BEGIN Working data

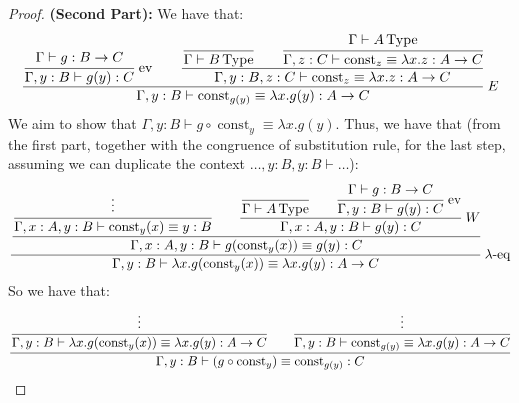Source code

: \begin{proof}{\textbf{(Second Part):}}
    We have that:
    \begin{equation*}
        \cfrac{\cfrac{\Gamma\vdash g:B\to C}{\Gamma, y:B\vdash g(y):C}\text{ ev}\qquad \cfrac{\cfrac{}{\Gamma\vdash B\operatorname{Type}}\qquad\cfrac{\Gamma\vdash A\operatorname{Type}}{\Gamma, z:C\vdash\operatorname{const}_z\equiv\lambda x.z:A\to C}}{\Gamma, y:B, z:C\vdash\operatorname{const}_z\equiv\lambda x.z:A\to C}}{\Gamma, y:B\vdash\operatorname{const}_{g(y)}\equiv\lambda x.g(y):A\to C} \ E
    \end{equation*}
    We aim to show that $\Gamma, y:B \vdash g\circ\operatorname{const}_y\equiv\lambda x.g(y)$. Thus, we have that (from the first part, together with the congruence of substitution rule, for the last step, assuming we can duplicate the context $\dots,y:B,y:B\vdash\dots$):
    \begin{equation*}
        \cfrac{\cfrac{\cfrac{\vdots}{\Gamma, x:A,y:B\vdash\operatorname{const}_y(x)\equiv y:B}\qquad\cfrac{\cfrac{}{\Gamma\vdash A\type}\qquad \cfrac{\Gamma\vdash g:B\to C}{\Gamma, y:B\vdash g(y):C}\text{ ev}}{\Gamma, x:A, y:B\vdash g(y):C}\ W}{\Gamma, x:A, y:B\vdash g(\operatorname{const}_y(x))\equiv g(y):C}}{\Gamma, y:B\vdash\lambda x.g(\operatorname{const}_y(x))\equiv\lambda x.g(y):A\to C}\ \lambda\text{-eq}
    \end{equation*}
    So we have that:
    \begin{equation*}
        \cfrac{\cfrac{\vdots}{\Gamma, y:B\vdash\lambda x.g(\operatorname{const}_y(x))\equiv\lambda x.g(y):A\to C}\qquad\cfrac{\vdots}{\Gamma, y:B\vdash\operatorname{const}_{g(y)}\equiv\lambda x.g(y):A\to C}}{\Gamma, y:B\vdash (g\circ\operatorname{const}_y)\equiv \operatorname{const}_{g(y)}:C}
    \end{equation*}
\end{proof}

END Working data

● **About this task**
What lines in the listing above contain the word "that"? Show each one.

● **Answer below**
    We have that:
    We aim to show that $\Gamma, y:B \vdash g\circ\operatorname{const}_y\equiv\lambda x.g(y)$. Thus, we have that (from the first part, together with the congruence of substitution rule, for the last step, assuming we can duplicate the context $\dots,y:B,y:B\vdash\dots$):
    So we have that:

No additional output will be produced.